## Work to complete:
If a line contains the word "tests", include it in the count; state how many such lines the listing has and nothing else.

## Information provided:
=-=-=

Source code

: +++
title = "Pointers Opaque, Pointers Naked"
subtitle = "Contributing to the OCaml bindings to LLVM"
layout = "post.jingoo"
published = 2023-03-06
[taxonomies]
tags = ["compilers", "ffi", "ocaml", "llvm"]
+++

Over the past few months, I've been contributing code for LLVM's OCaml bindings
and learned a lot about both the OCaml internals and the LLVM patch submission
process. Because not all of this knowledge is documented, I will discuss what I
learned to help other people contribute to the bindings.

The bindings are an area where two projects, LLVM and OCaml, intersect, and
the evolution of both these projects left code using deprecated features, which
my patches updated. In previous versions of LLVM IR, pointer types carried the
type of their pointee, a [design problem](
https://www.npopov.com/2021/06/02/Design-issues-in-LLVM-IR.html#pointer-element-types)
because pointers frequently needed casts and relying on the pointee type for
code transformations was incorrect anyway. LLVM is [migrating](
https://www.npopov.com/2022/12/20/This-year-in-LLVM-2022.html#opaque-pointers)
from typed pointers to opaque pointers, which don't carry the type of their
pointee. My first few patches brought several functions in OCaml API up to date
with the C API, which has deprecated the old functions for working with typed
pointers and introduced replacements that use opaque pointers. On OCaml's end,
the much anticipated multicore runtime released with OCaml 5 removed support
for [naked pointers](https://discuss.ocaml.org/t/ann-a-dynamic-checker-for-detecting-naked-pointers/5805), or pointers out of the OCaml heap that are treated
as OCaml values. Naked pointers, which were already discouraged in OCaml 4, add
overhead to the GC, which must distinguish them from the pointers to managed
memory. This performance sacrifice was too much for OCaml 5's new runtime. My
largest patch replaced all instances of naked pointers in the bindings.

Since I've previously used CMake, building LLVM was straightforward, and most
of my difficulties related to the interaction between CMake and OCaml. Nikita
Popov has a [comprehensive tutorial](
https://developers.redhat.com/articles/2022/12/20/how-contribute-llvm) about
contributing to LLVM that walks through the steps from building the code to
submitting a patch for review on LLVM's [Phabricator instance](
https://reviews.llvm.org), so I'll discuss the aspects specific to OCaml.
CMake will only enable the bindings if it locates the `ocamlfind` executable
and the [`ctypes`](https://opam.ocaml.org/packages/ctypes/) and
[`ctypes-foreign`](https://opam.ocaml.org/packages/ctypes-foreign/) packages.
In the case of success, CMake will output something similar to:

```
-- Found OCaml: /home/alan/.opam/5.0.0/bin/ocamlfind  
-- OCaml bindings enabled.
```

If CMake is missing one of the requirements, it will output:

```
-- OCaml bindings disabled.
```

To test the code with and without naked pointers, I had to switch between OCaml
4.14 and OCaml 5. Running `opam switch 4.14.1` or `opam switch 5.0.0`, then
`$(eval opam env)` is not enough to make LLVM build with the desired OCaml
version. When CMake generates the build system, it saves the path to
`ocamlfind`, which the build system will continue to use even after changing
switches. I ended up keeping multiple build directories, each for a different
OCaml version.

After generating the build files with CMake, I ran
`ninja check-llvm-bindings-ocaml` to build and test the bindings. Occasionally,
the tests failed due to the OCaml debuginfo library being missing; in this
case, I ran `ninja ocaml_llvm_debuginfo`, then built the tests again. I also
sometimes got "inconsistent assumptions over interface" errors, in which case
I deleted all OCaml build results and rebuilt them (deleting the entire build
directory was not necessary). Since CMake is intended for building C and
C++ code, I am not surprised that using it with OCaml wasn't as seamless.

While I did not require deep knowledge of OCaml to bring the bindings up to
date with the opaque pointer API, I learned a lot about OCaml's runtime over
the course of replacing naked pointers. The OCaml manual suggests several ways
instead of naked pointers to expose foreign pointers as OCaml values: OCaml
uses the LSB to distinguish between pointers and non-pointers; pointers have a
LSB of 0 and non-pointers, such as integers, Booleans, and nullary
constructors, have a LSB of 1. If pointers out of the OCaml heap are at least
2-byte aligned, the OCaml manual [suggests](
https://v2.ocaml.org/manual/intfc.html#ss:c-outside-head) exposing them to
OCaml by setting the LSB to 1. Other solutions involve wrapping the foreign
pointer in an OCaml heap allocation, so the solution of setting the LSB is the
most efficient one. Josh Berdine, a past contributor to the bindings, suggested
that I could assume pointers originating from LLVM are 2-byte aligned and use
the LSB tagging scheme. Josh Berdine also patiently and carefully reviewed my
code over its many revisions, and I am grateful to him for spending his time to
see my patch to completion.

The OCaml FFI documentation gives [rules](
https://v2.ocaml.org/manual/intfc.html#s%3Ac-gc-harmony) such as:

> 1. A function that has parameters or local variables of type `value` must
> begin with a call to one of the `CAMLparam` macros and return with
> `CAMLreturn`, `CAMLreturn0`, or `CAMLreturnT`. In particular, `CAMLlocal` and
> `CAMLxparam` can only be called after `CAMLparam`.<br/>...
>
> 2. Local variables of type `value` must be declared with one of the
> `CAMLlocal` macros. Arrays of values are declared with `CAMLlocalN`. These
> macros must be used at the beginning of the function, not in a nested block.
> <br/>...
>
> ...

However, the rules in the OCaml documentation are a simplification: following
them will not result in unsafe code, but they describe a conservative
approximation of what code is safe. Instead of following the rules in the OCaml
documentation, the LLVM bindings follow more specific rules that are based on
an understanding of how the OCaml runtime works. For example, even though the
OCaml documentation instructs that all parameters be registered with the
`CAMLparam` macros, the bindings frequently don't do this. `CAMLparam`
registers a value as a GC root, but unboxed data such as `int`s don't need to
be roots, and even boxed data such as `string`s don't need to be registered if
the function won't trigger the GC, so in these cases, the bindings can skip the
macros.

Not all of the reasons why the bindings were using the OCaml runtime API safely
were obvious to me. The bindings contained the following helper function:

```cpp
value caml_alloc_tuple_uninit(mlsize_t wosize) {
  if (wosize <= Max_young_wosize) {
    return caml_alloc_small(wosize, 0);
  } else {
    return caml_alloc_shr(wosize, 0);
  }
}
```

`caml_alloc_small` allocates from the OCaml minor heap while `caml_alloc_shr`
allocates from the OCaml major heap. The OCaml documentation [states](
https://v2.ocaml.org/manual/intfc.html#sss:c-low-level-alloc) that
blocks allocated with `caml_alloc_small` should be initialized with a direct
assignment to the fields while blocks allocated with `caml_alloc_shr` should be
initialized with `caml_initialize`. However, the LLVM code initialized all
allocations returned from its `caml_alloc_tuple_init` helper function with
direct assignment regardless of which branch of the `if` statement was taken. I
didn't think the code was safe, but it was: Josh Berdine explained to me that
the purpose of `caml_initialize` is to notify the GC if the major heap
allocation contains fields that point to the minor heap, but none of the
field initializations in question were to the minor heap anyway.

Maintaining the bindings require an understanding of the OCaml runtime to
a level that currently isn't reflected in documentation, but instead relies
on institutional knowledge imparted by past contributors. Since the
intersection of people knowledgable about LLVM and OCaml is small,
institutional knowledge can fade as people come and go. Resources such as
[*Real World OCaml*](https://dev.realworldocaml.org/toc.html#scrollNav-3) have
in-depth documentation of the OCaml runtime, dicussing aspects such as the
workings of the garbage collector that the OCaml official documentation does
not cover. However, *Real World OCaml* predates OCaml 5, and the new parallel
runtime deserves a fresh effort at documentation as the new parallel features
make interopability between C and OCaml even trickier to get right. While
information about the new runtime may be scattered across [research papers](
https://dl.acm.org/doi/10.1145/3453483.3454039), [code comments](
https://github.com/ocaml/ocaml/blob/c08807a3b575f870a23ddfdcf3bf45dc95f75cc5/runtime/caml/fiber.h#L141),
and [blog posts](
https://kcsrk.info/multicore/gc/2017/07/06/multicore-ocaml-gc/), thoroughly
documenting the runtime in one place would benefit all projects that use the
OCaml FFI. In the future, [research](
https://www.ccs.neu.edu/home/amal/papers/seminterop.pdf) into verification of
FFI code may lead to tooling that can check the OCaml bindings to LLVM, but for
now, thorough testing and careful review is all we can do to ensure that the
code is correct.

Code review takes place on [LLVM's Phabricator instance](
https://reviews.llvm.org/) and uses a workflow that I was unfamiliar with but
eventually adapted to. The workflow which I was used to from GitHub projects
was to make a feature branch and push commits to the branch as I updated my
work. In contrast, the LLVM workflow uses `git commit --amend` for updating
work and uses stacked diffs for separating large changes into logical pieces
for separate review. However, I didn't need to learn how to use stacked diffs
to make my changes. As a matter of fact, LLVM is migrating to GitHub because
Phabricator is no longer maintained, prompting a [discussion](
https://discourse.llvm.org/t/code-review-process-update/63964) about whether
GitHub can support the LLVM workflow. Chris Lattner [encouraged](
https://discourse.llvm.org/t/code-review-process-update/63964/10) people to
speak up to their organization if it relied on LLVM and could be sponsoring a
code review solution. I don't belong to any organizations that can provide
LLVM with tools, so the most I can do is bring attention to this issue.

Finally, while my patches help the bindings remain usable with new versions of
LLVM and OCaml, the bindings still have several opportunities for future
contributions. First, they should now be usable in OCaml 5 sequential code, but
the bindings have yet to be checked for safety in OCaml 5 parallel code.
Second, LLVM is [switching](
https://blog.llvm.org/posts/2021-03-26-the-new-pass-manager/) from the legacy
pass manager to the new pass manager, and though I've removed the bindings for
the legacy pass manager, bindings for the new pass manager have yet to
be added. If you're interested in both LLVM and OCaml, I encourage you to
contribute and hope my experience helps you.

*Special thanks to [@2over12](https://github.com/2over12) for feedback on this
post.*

=-=-=

## Answer to this task:
2